Teruko Nishioka^*, Kazuhiro Aoki^*, Kazuhiro Hikake^*, Hisayoshi Yoshizaki, Etsuko Kiyokawa^*, and Michiyuki Matsuda^*

*Laboratory of Bioimaging and Cell Signaling, Graduate School of Biostudies, Kyoto University, Kyoto 606-8501, Japan; and Department of Structural Analysis, National Cardiovascular Center Research Institute, Suita, Osaka 565-8565, Japan

Submitted March 25, 2008; Revised July 14, 2008; Accepted July 29, 2008
Monitoring Editor: Mark H. Ginsberg

InCytes from MBC

Phosphoinositides (PtdInss) play key roles in cell polarization and motility. With a series of biosensors based on Förster resonance energy transfer, we examined the distribution and metabolism of PtdInss and diacylglycerol (DAG) in stochastically migrating Madin-Darby canine kidney (MDCK) cells. The concentrations of phosphatidylinositol (4,5)-bisphosphate, phosphatidylinositol (3,4,5)-trisphosphate (PIP₃), phosphatidylinositol (3,4)-bisphosphate, and DAG were higher at the plasma membrane in the front of the cell than at the plasma membrane of the rear of the cell. The difference in the concentrations of PtdInss was estimated to be less than twofold between the front and rear of the migrating MDCK cells. To decode the spatial activities of PtdIns metabolic enzymes from the obtained concentration maps of PtdInss, we developed a one-dimensional reaction diffusion model of PtdIns metabolism. In this model, the activities of phosphatidylinositol monophosphate 5-kinase, phosphatidylinositol 3-kinase, phospholipase C, and PIP₃ 5-phosphatases were higher at the plasma membrane of the front than at the plasma membrane of the rear of the cell. This result suggests that, although the difference in the steady-state level of PtdInss is less than twofold, PtdInss were more rapidly turned over at the front than the rear of the migrating MDCK cells.

Address correspondence to: Etsuko Kiyokawa (kiyokawa{at}lif.kyoto-u.ac.jp)

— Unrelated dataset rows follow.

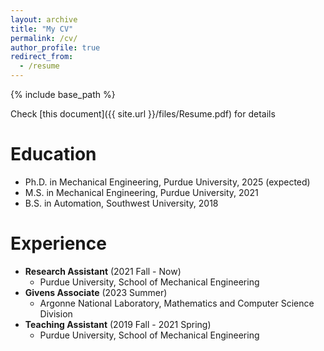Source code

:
 ```yaml
---
layout: archive
title: "My CV"
permalink: /cv/
author_profile: true
redirect_from:
  - /resume
---
```


{% include base_path %}

Check [this document]({{ site.url }}/files/Resume.pdf) for details

Education
======
* Ph.D. in Mechanical Engineering, Purdue University, 2025 (expected)
* M.S. in Mechanical Engineering, Purdue University, 2021
* B.S. in Automation, Southwest University, 2018

Experience
======
* <strong>Research Assistant</strong> (2021 Fall - Now)
  * Purdue University, School of Mechanical Engineering
* <strong>Givens Associate</strong> (2023 Summer)
  * Argonne National Laboratory, Mathematics and Computer Science Division
* <strong>Teaching Assistant</strong> (2019 Fall - 2021 Spring)
  * Purdue University, School of Mechanical Engineering

<!-- Publications
======
  <ul>{% for post in site.publications %}
    {% include archive-single-cv.html %}
  {% endfor %}</ul> -->

<!-- Talks
======
  <ul>{% for post in site.talks %}
    {% include archive-single-talk-cv.html %}
  {% endfor %}</ul> -->

<!-- Teaching
======
  <ul>{% for post in site.teaching %}
    {% include archive-single-cv.html %}
  {% endfor %}</ul>

Service and leadership
======
* Currently signed in to 43 different slack teams -->
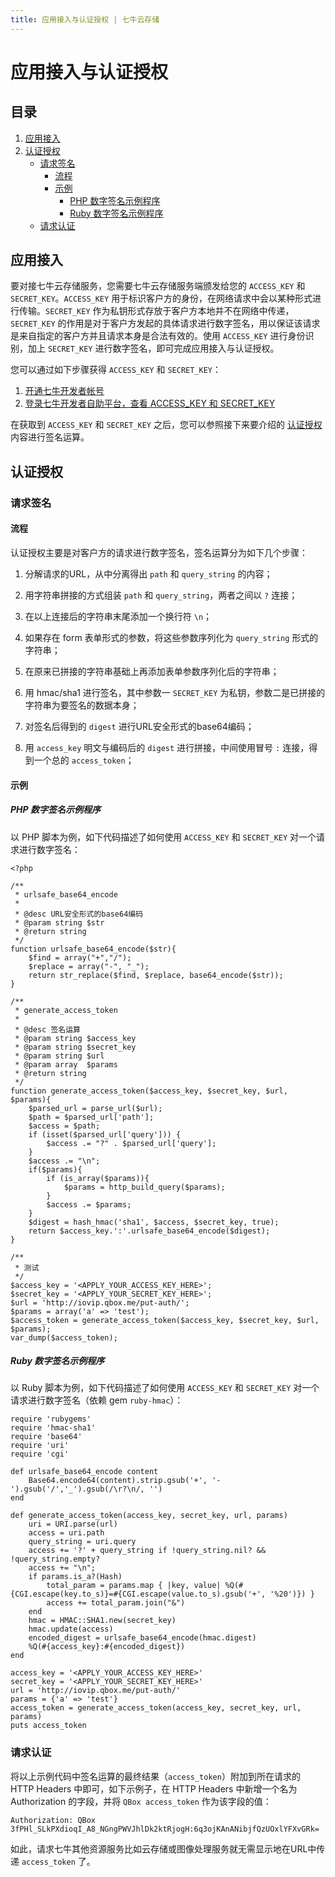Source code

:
 ```yaml
---
title: 应用接入与认证授权 | 七牛云存储
---
```


# 应用接入与认证授权

## 目录

1. [应用接入](#app-access)
2. [认证授权](#app-auth)
    - [请求签名](#req-signature)
        - [流程](#workflow)
        - [示例](#examples)
            - [PHP 数字签名示例程序](#php-example)
            - [Ruby 数字签名示例程序](#ruby-example)
    - [请求认证](#req-auth)

<a name="app-access"></a>

## 应用接入

要对接七牛云存储服务，您需要七牛云存储服务端颁发给您的 `ACCESS_KEY` 和 `SECRET_KEY`。`ACCESS_KEY` 用于标识客户方的身份，在网络请求中会以某种形式进行传输。`SECRET_KEY` 作为私钥形式存放于客户方本地并不在网络中传递，`SECRET_KEY` 的作用是对于客户方发起的具体请求进行数字签名，用以保证该请求是来自指定的客户方并且请求本身是合法有效的。使用 `ACCESS_KEY` 进行身份识别，加上 `SECRET_KEY` 进行数字签名，即可完成应用接入与认证授权。

您可以通过如下步骤获得 `ACCESS_KEY` 和 `SECRET_KEY`：

1. [开通七牛开发者帐号](https://dev.qiniutek.com/signup)
2. [登录七牛开发者自助平台，查看 ACCESS_KEY 和 SECRET_KEY](https://dev.qiniutek.com/account/keys)

在获取到 `ACCESS_KEY` 和 `SECRET_KEY` 之后，您可以参照接下来要介绍的 [认证授权](#auth) 内容进行签名运算。

<a name="app-auth"></a>

## 认证授权

<a name="req-signature"></a>

### 请求签名

<a name="workflow"></a>

#### 流程

认证授权主要是对客户方的请求进行数字签名，签名运算分为如下几个步骤：

1. 分解请求的URL，从中分离得出 `path` 和 `query_string` 的内容；

2. 用字符串拼接的方式组装 `path` 和 `query_string`，两者之间以 `?` 连接；

3. 在以上连接后的字符串末尾添加一个换行符 `\n`；

4. 如果存在 form 表单形式的参数，将这些参数序列化为 `query_string` 形式的字符串；

5. 在原来已拼接的字符串基础上再添加表单参数序列化后的字符串；

6. 用 hmac/sha1 进行签名，其中参数一 `SECRET_KEY` 为私钥，参数二是已拼接的字符串为要签名的数据本身；

7. 对签名后得到的 `digest` 进行URL安全形式的base64编码；

8. 用 `access_key` 明文与编码后的 `digest` 进行拼接，中间使用冒号 `:` 连接，得到一个总的 `access_token`；

<a name="examples"></a>

#### 示例

<a name="php-example"></a>

##### PHP 数字签名示例程序

以 PHP 脚本为例，如下代码描述了如何使用 `ACCESS_KEY` 和 `SECRET_KEY` 对一个请求进行数字签名：

    <?php

    /**
     * urlsafe_base64_encode
     *
     * @desc URL安全形式的base64编码
     * @param string $str
     * @return string
     */
    function urlsafe_base64_encode($str){
        $find = array("+","/");
        $replace = array("-", "_");
        return str_replace($find, $replace, base64_encode($str));
    }

    /**
     * generate_access_token
     *
     * @desc 签名运算
     * @param string $access_key
     * @param string $secret_key
     * @param string $url
     * @param array  $params
     * @return string
     */
    function generate_access_token($access_key, $secret_key, $url, $params){
        $parsed_url = parse_url($url);
        $path = $parsed_url['path'];
        $access = $path;
        if (isset($parsed_url['query'])) {
            $access .= "?" . $parsed_url['query'];
        }
        $access .= "\n";
        if($params){
            if (is_array($params)){
                $params = http_build_query($params);
            }
            $access .= $params;
        }
        $digest = hash_hmac('sha1', $access, $secret_key, true);
        return $access_key.':'.urlsafe_base64_encode($digest);
    }

    /**
     * 测试
     */
    $access_key = '<APPLY_YOUR_ACCESS_KEY_HERE>';
    $secret_key = '<APPLY_YOUR_SECRET_KEY_HERE>';
    $url = 'http://iovip.qbox.me/put-auth/';
    $params = array('a' => 'test');
    $access_token = generate_access_token($access_key, $secret_key, $url, $params);
    var_dump($access_token);


<a name="ruby-example"></a>

##### Ruby 数字签名示例程序

以 Ruby 脚本为例，如下代码描述了如何使用 `ACCESS_KEY` 和 `SECRET_KEY` 对一个请求进行数字签名（依赖 gem `ruby-hmac`）：

    require 'rubygems'
    require 'hmac-sha1'
    require 'base64'
    require 'uri'
    require 'cgi'

    def urlsafe_base64_encode content
        Base64.encode64(content).strip.gsub('+', '-').gsub('/','_').gsub(/\r?\n/, '')
    end

    def generate_access_token(access_key, secret_key, url, params)
        uri = URI.parse(url)
        access = uri.path
        query_string = uri.query
        access += '?' + query_string if !query_string.nil? && !query_string.empty?
        access += "\n";
        if params.is_a?(Hash)
            total_param = params.map { |key, value| %Q(#{CGI.escape(key.to_s)}=#{CGI.escape(value.to_s).gsub('+', '%20')}) }
            access += total_param.join("&")
        end
        hmac = HMAC::SHA1.new(secret_key)
        hmac.update(access)
        encoded_digest = urlsafe_base64_encode(hmac.digest)
        %Q(#{access_key}:#{encoded_digest})
    end

    access_key = '<APPLY_YOUR_ACCESS_KEY_HERE>'
    secret_key = '<APPLY_YOUR_SECRET_KEY_HERE>'
    url = 'http://iovip.qbox.me/put-auth/'
    params = {'a' => 'test'}
    access_token = generate_access_token(access_key, secret_key, url, params)
    puts access_token


<a name="req-auth"></a>

### 请求认证

将以上示例代码中签名运算的最终结果（`access_token`）附加到所在请求的 HTTP Headers 中即可，如下示例子，在 HTTP Headers 中新增一个名为 Authorization 的字段，并将 `QBox access_token` 作为该字段的值：

    Authorization: QBox 3fPHl_SLkPXdioqI_A8_NGngPWVJhlDk2ktRjogH:6q3ojKAnANibjfQzUOxlYFXvGRk=

如此，请求七牛其他资源服务比如云存储或图像处理服务就无需显示地在URL中传递 `access_token` 了。
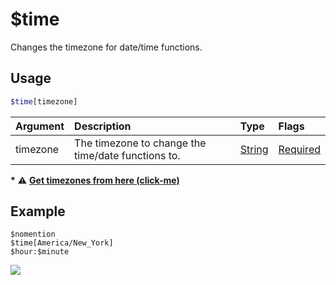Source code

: # $time
Changes the timezone for date/time functions.

## Usage
```php
$time[timezone]
```

| Argument | Description | Type | Flags |
| :---- | :---- | :---- | :---- |
| timezone | The timezone to change the time/date functions to. | [String](/src/resources/arguments/types.md#string) | [Required](/src/resources/arguments/flags.md#required)

**\*** ⚠️ **[Get timezones from here (click-me)](https://wikipedia.org/wiki/List_of_tz_database_time_zones#List)**


## Example
```
$nomention
$time[America/New_York]
$hour:$minute
```
![](https://user-images.githubusercontent.com/69215413/162586227-fa08a004-0ae2-4daf-97e4-e618b0d6f0a0.png)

Abbreviations used: PtdInss, phosphoinositides; PI(4,5)P₂, phosphatidylinositol (4,5)-bisphosphate; PIP, phosphatidylinositol monophosphate; IP₃, inositol (1,4,5)-trisphosphate; DAG, diacylglycerol; PIP₃, phosphatidylinositol (3,4,5)-trisphosphate; PH, pleckstrin homology; GFP, green fluorescent protein; FRET, Förster resonance energy transfer; PI(3,4)P₂, phosphatidylinositol (3,4)-bisphosphate; Pippi, phosphatidylinositol phosphate indicator; PLC, phospholipase C; CFP, cyan fluorescent protein; YFP, yellow fluorescent protein; PDGF, platelet-derived growth factor; Digda, diacylglycerol indicator; OAG, 1-oleoyl-2-acetylglycerol; PI(4)P, phosphatidylinositol (4)-monophosphate; PAO, phenylarsine oxide; PI 4-kinase, phosphatidylinositol 4-kinase; FKBP, FK506-binding protein; 5ptase, phosphoinositide 5-phosphatase; FRB, fragment of mammalian target of rapamycin; PI3-kinase, phosphatidylinositol 3-kinase; PA, phosphatidic acid; PI(4)P 5-kinase, phosphatidylinositol (4)-monophosphate 5-kinase; PIP₂ 5-Pase, PIP₂ 5-phosphatase; PTEN, phosphatase and tensin homologue; PIP₃ 5-Pase, PIP₃ 5-phosphatase.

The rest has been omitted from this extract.